The most interesting path in Forrester's six path SOA framework (see previous post) is the one that leads to "core business flexibility." As analyst Randy Heffner explains, this path "identifies places where business change is slowed by application delivery schedules and restructures processes, message flows, data structures and application integration paths to enable faster application change.
Written by Britton Manasco, Contributor

The most interesting path in Forrester's six path SOA framework (see previous post) is the one that leads to "core business flexibility."

As analyst Randy Heffner explains, this path "identifies places where business change is slowed by application delivery schedules and restructures processes, message flows, data structures and application integration paths to enable faster application change. Service orientation is the foundation of this transformation."

While the other five paths to SOA create "important business flexibility by creating a collection of service interfaces that can be invoked in many ways from many sources," the core business flexibility path "takes flexibility a step further by building greater flexibility into the services themselves."

Take Pfizer Global Pharmaceuticals Group. It had separate applications for expenses, invoices and project accounting. However, SOA enabled it to unify approval processes with a common user interface and common service interfaces across multiple apps. "Managers now can process multiple types of approvals in one one place," writes Heffner. "[Pfizer] can specify approval policies more naturally in a declarative way, and changes in policy do not require changes to application code."

Nevertheless, Heffner points out there are "no options on the horizon for a clean, integrated and complete SOA platform for core business flexibility. Instead, you will need to integrate multiple infrastructure elements."
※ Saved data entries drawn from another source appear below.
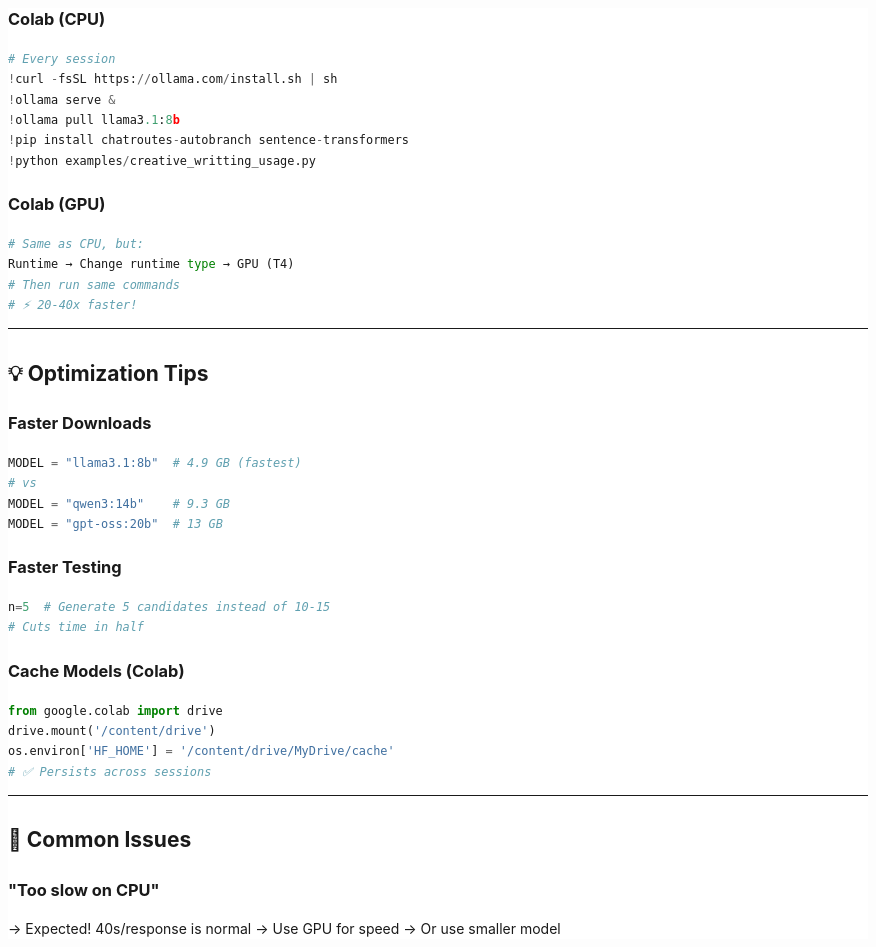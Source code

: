 ### Colab (CPU)
```python
# Every session
!curl -fsSL https://ollama.com/install.sh | sh
!ollama serve &
!ollama pull llama3.1:8b
!pip install chatroutes-autobranch sentence-transformers
!python examples/creative_writting_usage.py
```

### Colab (GPU)
```python
# Same as CPU, but:
Runtime → Change runtime type → GPU (T4)
# Then run same commands
# ⚡ 20-40x faster!
```

---

## 💡 Optimization Tips

### Faster Downloads
```python
MODEL = "llama3.1:8b"  # 4.9 GB (fastest)
# vs
MODEL = "qwen3:14b"    # 9.3 GB
MODEL = "gpt-oss:20b"  # 13 GB
```

### Faster Testing
```python
n=5  # Generate 5 candidates instead of 10-15
# Cuts time in half
```

### Cache Models (Colab)
```python
from google.colab import drive
drive.mount('/content/drive')
os.environ['HF_HOME'] = '/content/drive/MyDrive/cache'
# ✅ Persists across sessions
```

---

## 🐛 Common Issues

### "Too slow on CPU"
→ Expected! 40s/response is normal
→ Use GPU for speed
→ Or use smaller model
The business justification? "Because the core business flexibility path represents a strategic level of investment in the future of the business, any major implementation requires strategic vision and execution-level commitment," he writes. "On the other hand, you may pursue targeted flexibility for a limited scope of business activity. By limiting your intial scope, it may be easier to reduce implementation risk, focusing on specific business improvements that can provide concrete justification for smaller-scale investments. Success at this level may be promising enough that the business is willing to take a measured risk in a larger-scale investment in the potential for future flexibility."